A well-respected nonprofit organization, the Public Policy Institute of California, recently released the 2010 update of the annual PPIC Statewide Survey: Californians and the Environment. The results are interesting, and, if accurate, demonstrate that our state’s voters still support robust environmental protection, though there are certainly some internal tensions and even contradictions in the report’s findings. A summary of the report is here, and the full report is here.
The report found that a majority of Californians now opposes offshore oil drilling, an about-face from recent years’ surveys, and that about two-thirds of California residents support AB 32, which will be under attack at the ballot box this November, holding steady from last year.
The increase in opposition to offshore oil drilling follows a period of increased public support for drilling, likely related to concerns about energy security and the perception that drilling off the coast of California would reduce our dependence on foreign oil. It seems very likely that the BP oil spill has reversed that trend, at least for now.
The climate change survey answers seem to bode well for California’s future leadership on reducing greenhouse gases. According to the survey, Californians overwhelmingly believe that climate change will threaten our future economy and lifestyle:
Nearly three-fourths say global warming is a very serious (44%) or somewhat serious (29%) threat to California’s future economy and quality of life.

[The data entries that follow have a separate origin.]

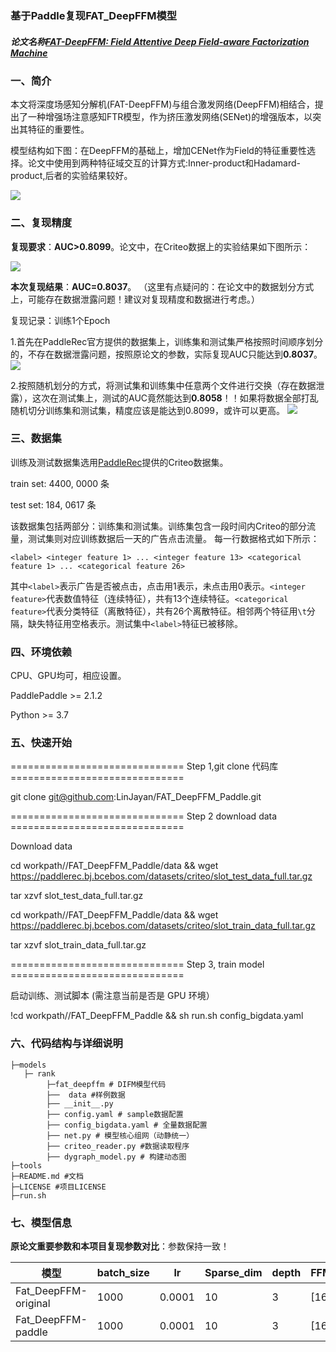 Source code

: ### 基于Paddle复现FAT_DeepFFM模型
##### **论文名称**<a href="https://arxiv.org/pdf/1905.06336.pdff">FAT-DeepFFM: Field Attentive Deep Field-aware Factorization Machine</a>

### **一、简介**

本文将深度场感知分解机(FAT-DeepFFM)与组合激发网络(DeepFFM)相结合，提出了一种增强场注意感知FTR模型，作为挤压激发网络(SENet)的增强版本，以突出其特征的重要性。

模型结构如下图：在DeepFFM的基础上，增加CENet作为Field的特征重要性选择。论文中使用到两种特征域交互的计算方式:Inner-product和Hadamard-product,后者的实验结果较好。

![](https://ai-studio-static-online.cdn.bcebos.com/21504be5f36145cba22c4db58014c555f8220129ce6d4729af61975a03e42b99)

### **二、复现精度**

**复现要求**：**AUC>0.8099**。论文中，在Criteo数据上的实验结果如下图所示：

![](https://ai-studio-static-online.cdn.bcebos.com/02905ca3c6ec4e609f17ef081584268e74fd7c4e5afd4bbc8be1f483ac1a347e)

**本次复现结果**：**AUC=0.8037**。
（这里有点疑问的：在论文中的数据划分方式上，可能存在数据泄露问题！建议对复现精度和数据进行考虑。）

复现记录：训练1个Epoch

1.首先在PaddleRec官方提供的数据集上，训练集和测试集严格按照时间顺序划分的，不存在数据泄露问题，按照原论文的参数，实际复现AUC只能达到**0.8037**。
![](https://ai-studio-static-online.cdn.bcebos.com/eb9736057a3f44eba84177c922cb9ad192f216499a7a48488a05fb078f0aef7c)


2.按照随机划分的方式，将测试集和训练集中任意两个文件进行交换（存在数据泄露），这次在测试集上，测试的AUC竟然能达到**0.8058**！！如果将数据全部打乱随机切分训练集和测试集，精度应该是能达到0.8099，或许可以更高。
![](https://ai-studio-static-online.cdn.bcebos.com/0032b78f88f943dfb5f8eaf5c72d9add5b91e11b4f6d4867ae89c7d42eea917d)


### **三、数据集**
训练及测试数据集选用[PaddleRec](https://github.com/PaddlePaddle/PaddleRec/blob/release/2.1.0/datasets/criteo/run.sh)提供的Criteo数据集。

train set: 4400, 0000 条

test set: 184, 0617 条

该数据集包括两部分：训练集和测试集。训练集包含一段时间内Criteo的部分流量，测试集则对应训练数据后一天的广告点击流量。
每一行数据格式如下所示：
```
<label> <integer feature 1> ... <integer feature 13> <categorical feature 1> ... <categorical feature 26>
```
其中```<label>```表示广告是否被点击，点击用1表示，未点击用0表示。```<integer feature>```代表数值特征（连续特征），共有13个连续特征。```<categorical feature>```代表分类特征（离散特征），共有26个离散特征。相邻两个特征用```\t```分隔，缺失特征用空格表示。测试集中```<label>```特征已被移除。  

### **四、环境依赖**
CPU、GPU均可，相应设置。

PaddlePaddle >= 2.1.2

Python >= 3.7

### **五、快速开始**

 ============================== Step 1,git clone 代码库 ==============================
 
git clone git@github.com:LinJayan/FAT_DeepFFM_Paddle.git

============================== Step 2 download data ==============================

Download  data

cd workpath//FAT_DeepFFM_Paddle/data && wget https://paddlerec.bj.bcebos.com/datasets/criteo/slot_test_data_full.tar.gz

tar xzvf slot_test_data_full.tar.gz
    
cd workpath//FAT_DeepFFM_Paddle/data && wget https://paddlerec.bj.bcebos.com/datasets/criteo/slot_train_data_full.tar.gz

tar xzvf slot_train_data_full.tar.gz

============================== Step 3, train model ==============================

启动训练、测试脚本 (需注意当前是否是 GPU 环境）

!cd workpath//FAT_DeepFFM_Paddle && sh run.sh config_bigdata.yaml

### **六、代码结构与详细说明**
```
├─models
   ├─ rank
        ├─fat_deepffm # DIFM模型代码
        ├──  data #样例数据
        ├── __init__.py
        ├── config.yaml # sample数据配置
        ├── config_bigdata.yaml # 全量数据配置
        ├── net.py # 模型核心组网（动静统一）
        ├── criteo_reader.py #数据读取程序
        ├── dygraph_model.py # 构建动态图
├─tools
├─README.md #文档
├─LICENSE #项目LICENSE
├─run.sh
```

### **七、模型信息**
**原论文重要参数和本项目复现参数对比**：参数保持一致！

|模型 | batch_size |lr |Sparse_dim |depth |FFM_dnn_size |other_dnn_size |activate |drop_out |reduction |
| -------- | -------- | -------- | -------- | -------- | -------- | -------- | -------- | -------- | -------- |
| Fat_DeepFFM-original | 1000 | 0.0001 |10 |3 |[1600,1600] |[400,400] |ReLU |0.5 |1 |
| Fat_DeepFFM-paddle | 1000 | 0.0001 |10 |3 |[1600,1600] |[400,400] |ReLU  |0.5 |1 |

At the same time, Californians are split on whether our climate-change policies will reduce unemployment, with almost half seeing it as a boon to our economy:
Proposition 23 would suspend AB 32 until unemployment in the state is 5.5 percent or lower for four consecutive quarters. We asked Californians how the state’s actions to reduce global warming would affect employment. Forty-five percent say the result would be more jobs, 23 percent say fewer jobs, and 24 percent say the number of jobs wouldn’t be affected.

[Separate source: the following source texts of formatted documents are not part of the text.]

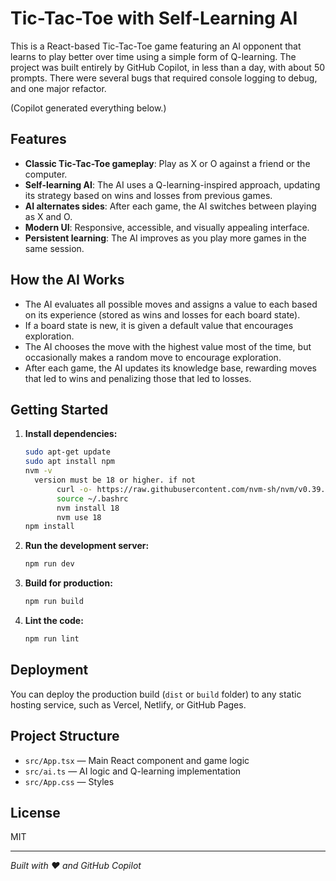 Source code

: # Tic-Tac-Toe with Self-Learning AI

This is a React-based Tic-Tac-Toe game featuring an AI opponent that learns to play better over time using a simple form of Q-learning. The project was built entirely by GitHub Copilot, in less than a day, with about 50 prompts. There were several bugs that required console logging to debug, and one major refactor.

(Copilot generated everything below.)

## Features

- **Classic Tic-Tac-Toe gameplay**: Play as X or O against a friend or the computer.
- **Self-learning AI**: The AI uses a Q-learning-inspired approach, updating its strategy based on wins and losses from previous games.
- **AI alternates sides**: After each game, the AI switches between playing as X and O.
- **Modern UI**: Responsive, accessible, and visually appealing interface.
- **Persistent learning**: The AI improves as you play more games in the same session.

## How the AI Works

- The AI evaluates all possible moves and assigns a value to each based on its experience (stored as wins and losses for each board state).
- If a board state is new, it is given a default value that encourages exploration.
- The AI chooses the move with the highest value most of the time, but occasionally makes a random move to encourage exploration.
- After each game, the AI updates its knowledge base, rewarding moves that led to wins and penalizing those that led to losses.

## Getting Started

1. **Install dependencies:**
   ```sh
   sudo apt-get update
   sudo apt install npm
   nvm -v
     version must be 18 or higher. if not
          curl -o- https://raw.githubusercontent.com/nvm-sh/nvm/v0.39.3/install.sh | bash
          source ~/.bashrc
          nvm install 18
          nvm use 18
   npm install
   ```

2. **Run the development server:**
   ```sh
   npm run dev
   ```

3. **Build for production:**
   ```sh
   npm run build
   ```

4. **Lint the code:**
   ```sh
   npm run lint
   ```

## Deployment

You can deploy the production build (`dist` or `build` folder) to any static hosting service, such as Vercel, Netlify, or GitHub Pages.

## Project Structure

- `src/App.tsx` — Main React component and game logic
- `src/ai.ts` — AI logic and Q-learning implementation
- `src/App.css` — Styles

## License

MIT

---

*Built with ❤️ and GitHub Copilot*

And the poll posed this general question, with Proposition 23 – the voter initiative that would suspect AB 32’s implementaton – in mind:
Should the government take action to reduce emissions right away or wait until the state economy and job situation improve? A slim majority (53%) say California should act right away, while 42 percent say the state should wait.
The results seem paradoxical. 73% of poll respondents believe climate change is at least a somewhat serious problem, and 69% of poll respondents said that the state’s actions to combat climate change will either result in more jobs or in no change in the job outlook. But a much smaller 53% of respondents believe California should act right away. This is a puzzling difference.

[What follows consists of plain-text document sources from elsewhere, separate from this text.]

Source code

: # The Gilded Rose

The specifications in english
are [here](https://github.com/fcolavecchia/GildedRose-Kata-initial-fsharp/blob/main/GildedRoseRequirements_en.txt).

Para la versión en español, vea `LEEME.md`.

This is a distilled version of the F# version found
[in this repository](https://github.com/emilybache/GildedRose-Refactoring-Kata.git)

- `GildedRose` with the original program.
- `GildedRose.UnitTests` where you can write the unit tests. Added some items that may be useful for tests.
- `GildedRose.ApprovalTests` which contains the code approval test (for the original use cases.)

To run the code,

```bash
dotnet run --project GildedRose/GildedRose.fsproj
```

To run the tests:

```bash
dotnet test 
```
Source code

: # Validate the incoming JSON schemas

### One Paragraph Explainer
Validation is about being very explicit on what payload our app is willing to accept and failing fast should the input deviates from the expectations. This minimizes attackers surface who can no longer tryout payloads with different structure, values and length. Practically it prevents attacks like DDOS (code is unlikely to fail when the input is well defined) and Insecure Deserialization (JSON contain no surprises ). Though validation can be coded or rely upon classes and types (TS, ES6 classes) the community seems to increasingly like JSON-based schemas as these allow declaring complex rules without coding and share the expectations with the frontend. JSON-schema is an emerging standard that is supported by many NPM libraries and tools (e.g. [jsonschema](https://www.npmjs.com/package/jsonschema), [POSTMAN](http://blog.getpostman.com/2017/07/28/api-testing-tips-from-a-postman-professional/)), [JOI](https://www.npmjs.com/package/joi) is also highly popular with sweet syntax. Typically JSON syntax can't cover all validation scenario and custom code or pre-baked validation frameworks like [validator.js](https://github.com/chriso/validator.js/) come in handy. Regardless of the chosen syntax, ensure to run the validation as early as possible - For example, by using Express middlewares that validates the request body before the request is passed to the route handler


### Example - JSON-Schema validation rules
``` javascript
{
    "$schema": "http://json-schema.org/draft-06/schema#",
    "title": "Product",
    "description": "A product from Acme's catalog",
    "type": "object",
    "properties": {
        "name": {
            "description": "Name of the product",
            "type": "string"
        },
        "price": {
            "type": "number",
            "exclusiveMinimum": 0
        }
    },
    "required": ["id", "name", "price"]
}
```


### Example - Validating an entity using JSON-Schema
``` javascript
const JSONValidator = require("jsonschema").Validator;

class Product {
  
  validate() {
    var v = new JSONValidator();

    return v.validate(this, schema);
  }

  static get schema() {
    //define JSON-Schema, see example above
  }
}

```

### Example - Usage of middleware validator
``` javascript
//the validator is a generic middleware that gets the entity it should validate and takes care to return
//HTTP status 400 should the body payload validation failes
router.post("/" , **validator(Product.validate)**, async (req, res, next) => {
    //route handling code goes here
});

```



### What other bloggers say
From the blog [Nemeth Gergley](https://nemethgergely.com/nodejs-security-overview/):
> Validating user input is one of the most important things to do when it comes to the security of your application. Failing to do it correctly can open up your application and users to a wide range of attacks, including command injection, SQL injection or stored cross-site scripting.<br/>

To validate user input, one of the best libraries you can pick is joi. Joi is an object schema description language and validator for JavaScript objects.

And many Californians appear to be in the dark about the nature of the policies about which they’re implicitly expressing an opinion, with 54% having never even heard of the idea of a cap-and-trade system — the centerpiece of California’s program implementing AB 32. Interestingly, the survey found that Californians are much more likely to support a carbon tax (60% favor, 33% oppose, with support up several points from last year) than a cap-and-trade system. This flies in the face of the conventional view that voters reject taxes because they are taxes.
Finally, in response to specific questions about whether the government should require emissions reductions from stationary and mobile sources, require increases in energy efficiency in our buildings, and require increased use of renewable energy, the overwhelming majority of respondents supported each of the measures. And perhaps the poll’s biggest surprise was that even a majority of Republicans supported each of these measures, in contrast to the survey’s other questions, which elicited highly partisan responses in which Republicans as a group favored inaction on climate change.
The message in all this? Hard to tell. It’s interesting that Californians of all political persuasions think it’s a good idea for the state to regulate more in specific areas in order to reduce greenhouse emissions (and increase energy security and self-sufficiency), at least when asked a direct question about it. The lack of aversion to a carbon tax is noteworthy. And most fundamentally, most Californians believe that taking action to combat climate change will be either neutral or beneficial to our economy. Perhaps our politicians and policymakers can afford to be bolder in their aspirations and policy prescriptions, and bolder as well in promoting the synergy between environmental protection and economic development. But the concerns about our economy — and Proposition 23’s clear attempt to take advantage of economic fears — may carry the day yet.